Ok read it (12.5.1, right).

>> target and relogin back. If we rely on 60 sec eh_abort_handler, and if
>> ABTS times out, SCSI error handling will go to LUN RESET, TGT reset
>> path, which is a generic error handling than transport specific error
>> handling.
>
> If that is right, then it seems the other FC drivers are doing it wrong
> then, and you hit that problem if someone sets the scsi cmd timer lower
> than BNX2FC_IO_TIMEOUT. If that is right, that just does not seem right
> to hack around the issue in the driver too.

So if your reading of 12.5.1 is right then libfc is wrong and it seems 
other drivers (if they are not doing some magic in firmware) are wrong too.

My confidence in my FCP skills are very shaken right now :) I am not 
sure I what I was thinking when I read it and reviewed libfc. I think 
you need to discuss this out the fcoe list people and James Smart and 
Andrew Vasquez.

I think some of them disagree with the other aborting commands (or maybe 
just disagree about some of the details), so that should be discussed too.

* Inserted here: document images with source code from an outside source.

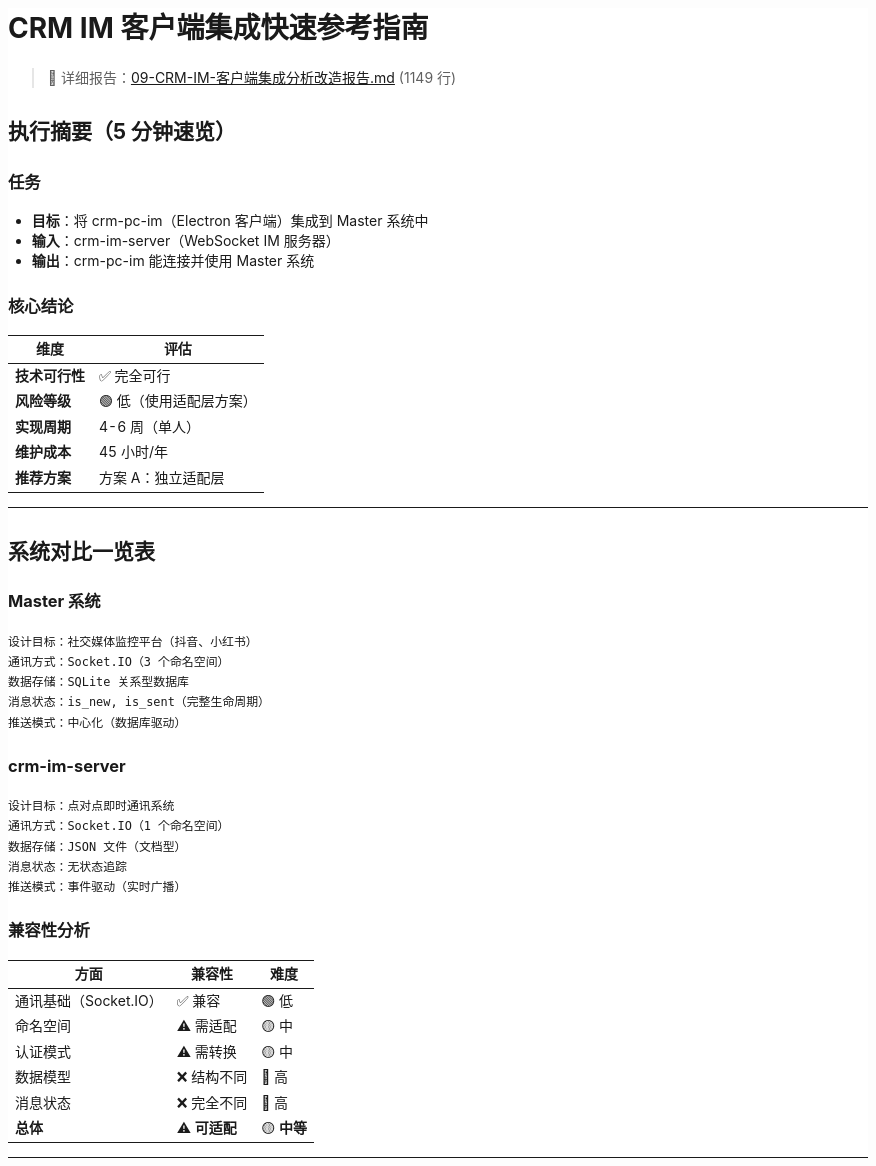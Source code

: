 # CRM IM 客户端集成快速参考指南

> 📄 详细报告：[09-CRM-IM-客户端集成分析改造报告.md](./09-CRM-IM-客户端集成分析改造报告.md) (1149 行)

## 执行摘要（5 分钟速览）

### 任务
- **目标**：将 crm-pc-im（Electron 客户端）集成到 Master 系统中
- **输入**：crm-im-server（WebSocket IM 服务器）
- **输出**：crm-pc-im 能连接并使用 Master 系统

### 核心结论

| 维度 | 评估 |
|------|------|
| **技术可行性** | ✅ 完全可行 |
| **风险等级** | 🟢 低（使用适配层方案） |
| **实现周期** | 4-6 周（单人）|
| **维护成本** | 45 小时/年 |
| **推荐方案** | 方案 A：独立适配层 |

---

## 系统对比一览表

### Master 系统
```
设计目标：社交媒体监控平台（抖音、小红书）
通讯方式：Socket.IO（3 个命名空间）
数据存储：SQLite 关系型数据库
消息状态：is_new, is_sent（完整生命周期）
推送模式：中心化（数据库驱动）
```

### crm-im-server
```
设计目标：点对点即时通讯系统
通讯方式：Socket.IO（1 个命名空间）
数据存储：JSON 文件（文档型）
消息状态：无状态追踪
推送模式：事件驱动（实时广播）
```

### 兼容性分析

| 方面 | 兼容性 | 难度 |
|------|--------|------|
| 通讯基础（Socket.IO） | ✅ 兼容 | 🟢 低 |
| 命名空间 | ⚠️ 需适配 | 🟡 中 |
| 认证模式 | ⚠️ 需转换 | 🟡 中 |
| 数据模型 | ❌ 结构不同 | 🔴 高 |
| 消息状态 | ❌ 完全不同 | 🔴 高 |
| **总体** | ⚠️ **可适配** | 🟡 **中等** |

---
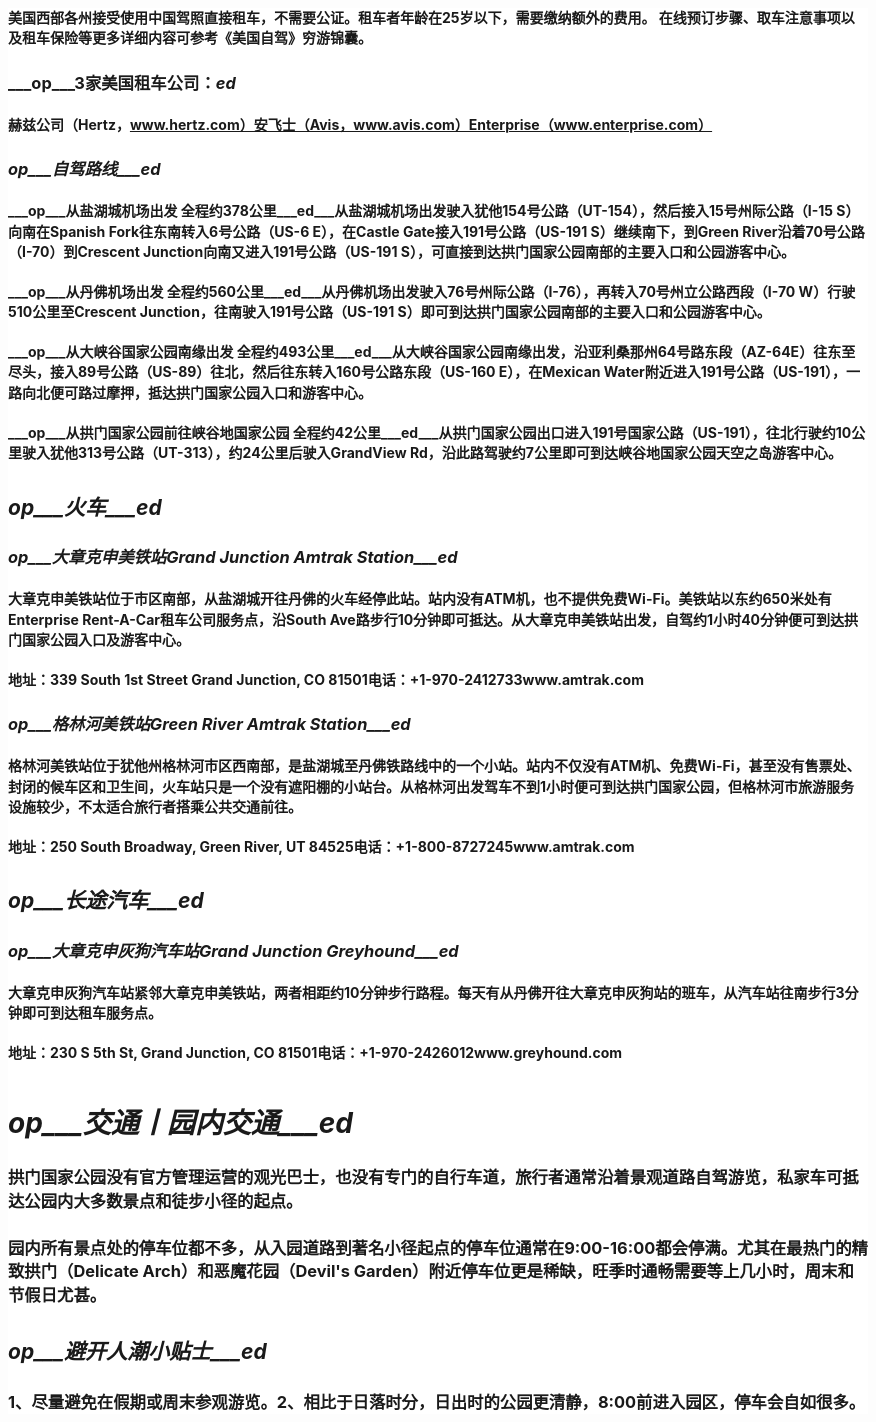 #### 美国西部各州接受使用中国驾照直接租车，不需要公证。租车者年龄在25岁以下，需要缴纳额外的费用。 在线预订步骤、取车注意事项以及租车保险等更多详细内容可参考《美国自驾》穷游锦囊。
### ___op___3家美国租车公司：___ed___
#### 赫兹公司（Hertz，www.hertz.com）安飞士（Avis，www.avis.com）Enterprise（www.enterprise.com）
### ___op___自驾路线___ed___
#### ___op___从盐湖城机场出发 全程约378公里___ed___从盐湖城机场出发驶入犹他154号公路（UT-154），然后接入15号州际公路（I-15 S）向南在Spanish Fork往东南转入6号公路（US-6 E），在Castle Gate接入191号公路（US-191 S）继续南下，到Green River沿着70号公路（I-70）到Crescent Junction向南又进入191号公路（US-191 S），可直接到达拱门国家公园南部的主要入口和公园游客中心。
#### ___op___从丹佛机场出发 全程约560公里___ed___从丹佛机场出发驶入76号州际公路（I-76），再转入70号州立公路西段（I-70 W）行驶510公里至Crescent Junction，往南驶入191号公路（US-191 S）即可到达拱门国家公园南部的主要入口和公园游客中心。
#### ___op___从大峡谷国家公园南缘出发 全程约493公里___ed___从大峡谷国家公园南缘出发，沿亚利桑那州64号路东段（AZ-64E）往东至尽头，接入89号公路（US-89）往北，然后往东转入160号公路东段（US-160 E），在Mexican Water附近进入191号公路（US-191），一路向北便可路过摩押，抵达拱门国家公园入口和游客中心。
#### ___op___从拱门国家公园前往峡谷地国家公园 全程约42公里___ed___从拱门国家公园出口进入191号国家公路（US-191），往北行驶约10公里驶入犹他313号公路（UT-313），约24公里后驶入GrandView Rd，沿此路驾驶约7公里即可到达峡谷地国家公园天空之岛游客中心。
## ___op___火车___ed___
### ___op___大章克申美铁站Grand Junction Amtrak Station___ed___
#### 大章克申美铁站位于市区南部，从盐湖城开往丹佛的火车经停此站。站内没有ATM机，也不提供免费Wi-Fi。美铁站以东约650米处有Enterprise Rent-A-Car租车公司服务点，沿South Ave路步行10分钟即可抵达。从大章克申美铁站出发，自驾约1小时40分钟便可到达拱门国家公园入口及游客中心。
#### 地址：339 South 1st Street Grand Junction, CO 81501电话：+1-970-2412733www.amtrak.com
### ___op___格林河美铁站Green River Amtrak Station___ed___
#### 格林河美铁站位于犹他州格林河市区西南部，是盐湖城至丹佛铁路线中的一个小站。站内不仅没有ATM机、免费Wi-Fi，甚至没有售票处、封闭的候车区和卫生间，火车站只是一个没有遮阳棚的小站台。从格林河出发驾车不到1小时便可到达拱门国家公园，但格林河市旅游服务设施较少，不太适合旅行者搭乘公共交通前往。
#### 地址：250 South Broadway, Green River, UT 84525电话：+1-800-8727245www.amtrak.com
## ___op___长途汽车___ed___
### ___op___大章克申灰狗汽车站Grand Junction Greyhound___ed___
#### 大章克申灰狗汽车站紧邻大章克申美铁站，两者相距约10分钟步行路程。每天有从丹佛开往大章克申灰狗站的班车，从汽车站往南步行3分钟即可到达租车服务点。
#### 地址：230 S 5th St, Grand Junction, CO 81501电话：+1-970-2426012www.greyhound.com
# ___op___交通丨园内交通___ed___
### 拱门国家公园没有官方管理运营的观光巴士，也没有专门的自行车道，旅行者通常沿着景观道路自驾游览，私家车可抵达公园内大多数景点和徒步小径的起点。
### 园内所有景点处的停车位都不多，从入园道路到著名小径起点的停车位通常在9:00-16:00都会停满。尤其在最热门的精致拱门（Delicate Arch）和恶魔花园（Devil&apos;s Garden）附近停车位更是稀缺，旺季时通畅需要等上几小时，周末和节假日尤甚。
## ___op___避开人潮小贴士___ed___
### 1、尽量避免在假期或周末参观游览。2、相比于日落时分，日出时的公园更清静，8:00前进入园区，停车会自如很多。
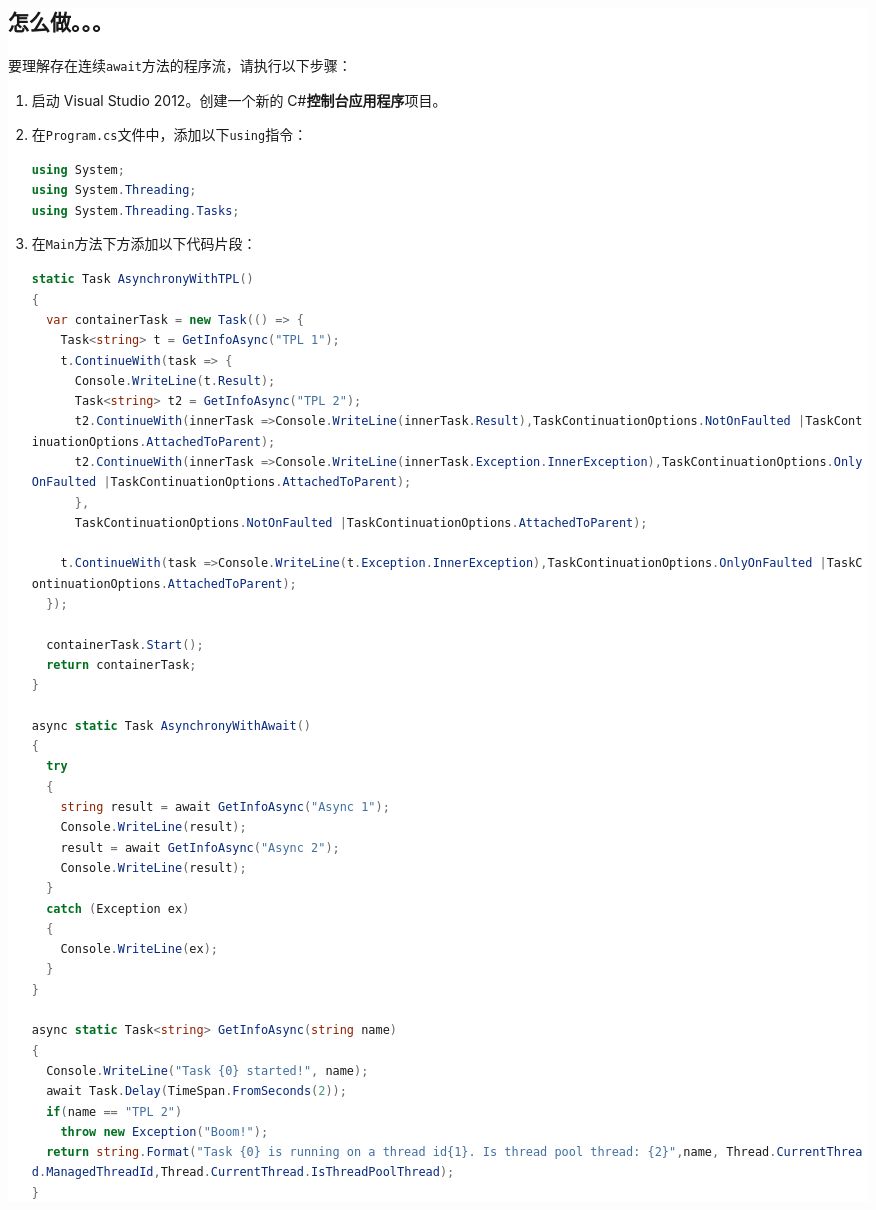 ## 怎么做。。。

要理解存在连续`await`方法的程序流，请执行以下步骤：

1.  启动 Visual Studio 2012。创建一个新的 C#**控制台应用程序**项目。
2.  在`Program.cs`文件中，添加以下`using`指令：

    ```cs
    using System;
    using System.Threading;
    using System.Threading.Tasks;
    ```

3.  在`Main`方法下方添加以下代码片段：

    ```cs
    static Task AsynchronyWithTPL()
    {
      var containerTask = new Task(() => { 
        Task<string> t = GetInfoAsync("TPL 1");
        t.ContinueWith(task => {
          Console.WriteLine(t.Result);
          Task<string> t2 = GetInfoAsync("TPL 2");
          t2.ContinueWith(innerTask =>Console.WriteLine(innerTask.Result),TaskContinuationOptions.NotOnFaulted |TaskContinuationOptions.AttachedToParent);
          t2.ContinueWith(innerTask =>Console.WriteLine(innerTask.Exception.InnerException),TaskContinuationOptions.OnlyOnFaulted |TaskContinuationOptions.AttachedToParent);
          },
          TaskContinuationOptions.NotOnFaulted |TaskContinuationOptions.AttachedToParent);

        t.ContinueWith(task =>Console.WriteLine(t.Exception.InnerException),TaskContinuationOptions.OnlyOnFaulted |TaskContinuationOptions.AttachedToParent);
      });

      containerTask.Start();
      return containerTask;
    }

    async static Task AsynchronyWithAwait()
    {
      try
      {
        string result = await GetInfoAsync("Async 1");
        Console.WriteLine(result);
        result = await GetInfoAsync("Async 2");
        Console.WriteLine(result);
      }
      catch (Exception ex)
      {
        Console.WriteLine(ex);
      }
    }

    async static Task<string> GetInfoAsync(string name)
    {
      Console.WriteLine("Task {0} started!", name);
      await Task.Delay(TimeSpan.FromSeconds(2));
      if(name == "TPL 2")
        throw new Exception("Boom!");
      return string.Format("Task {0} is running on a thread id{1}. Is thread pool thread: {2}",name, Thread.CurrentThread.ManagedThreadId,Thread.CurrentThread.IsThreadPoolThread);
    }
    ```
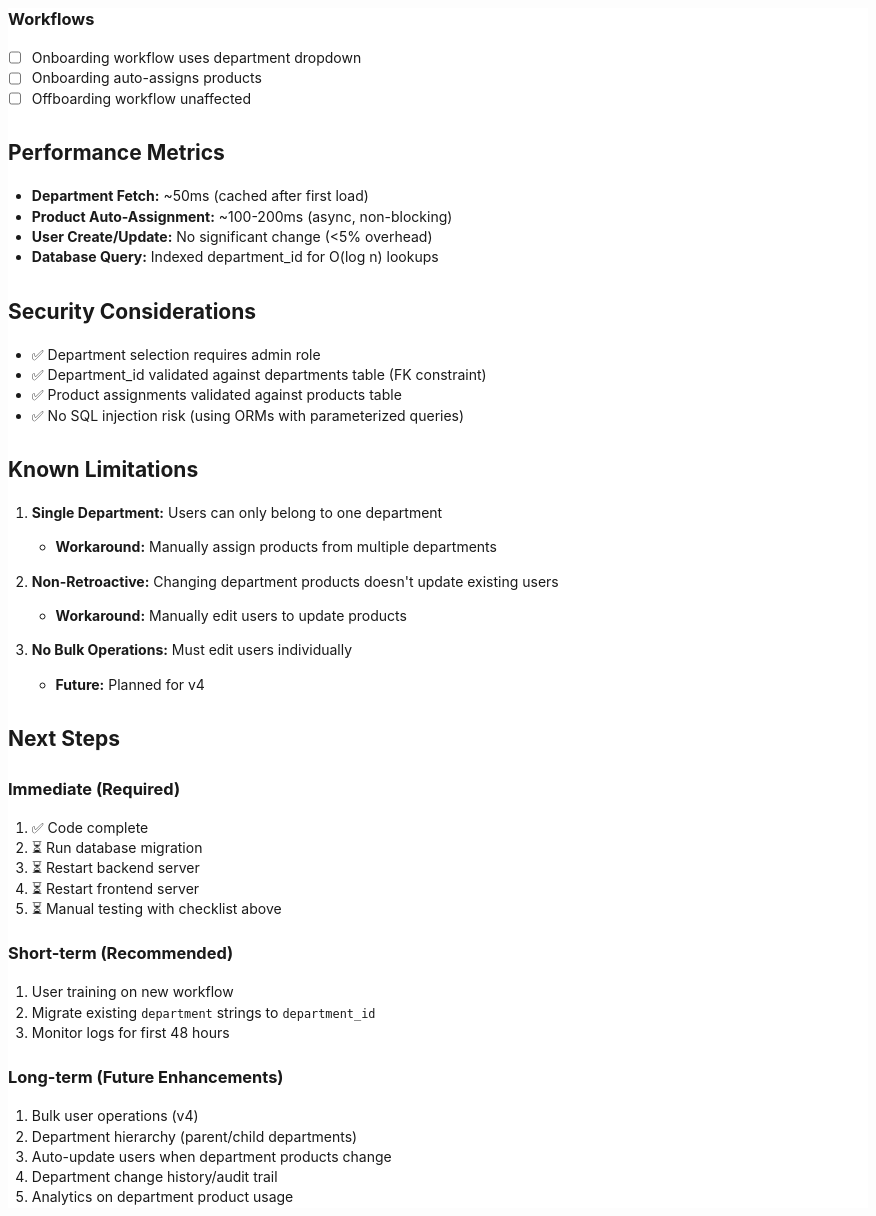 ### Workflows
- [ ] Onboarding workflow uses department dropdown
- [ ] Onboarding auto-assigns products
- [ ] Offboarding workflow unaffected

## Performance Metrics

- **Department Fetch:** ~50ms (cached after first load)
- **Product Auto-Assignment:** ~100-200ms (async, non-blocking)
- **User Create/Update:** No significant change (<5% overhead)
- **Database Query:** Indexed department_id for O(log n) lookups

## Security Considerations

- ✅ Department selection requires admin role
- ✅ Department_id validated against departments table (FK constraint)
- ✅ Product assignments validated against products table
- ✅ No SQL injection risk (using ORMs with parameterized queries)

## Known Limitations

1. **Single Department:** Users can only belong to one department
   - **Workaround:** Manually assign products from multiple departments

2. **Non-Retroactive:** Changing department products doesn't update existing users
   - **Workaround:** Manually edit users to update products

3. **No Bulk Operations:** Must edit users individually
   - **Future:** Planned for v4

## Next Steps

### Immediate (Required)
1. ✅ Code complete
2. ⏳ Run database migration
3. ⏳ Restart backend server
4. ⏳ Restart frontend server
5. ⏳ Manual testing with checklist above

### Short-term (Recommended)
1. User training on new workflow
2. Migrate existing `department` strings to `department_id`
3. Monitor logs for first 48 hours

### Long-term (Future Enhancements)
1. Bulk user operations (v4)
2. Department hierarchy (parent/child departments)
3. Auto-update users when department products change
4. Department change history/audit trail
5. Analytics on department product usage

But if you are right then you cannot work around this in a driver 
specific way. You need to change libfc and the fc class in a way that 
the error strategy is correct. For example from fc_timed_out you could 
kick off the abort. I was slightly off on the other comment about libfc 
not doing a abort from their internal timeout handler. They do an abort 
still, but if that fails they let the scsi eh run eventually. I thought 
they were going to clean that up too when they removed their internal 
timer value in the "libfc: use rport timeout values for fcp recovery" patch.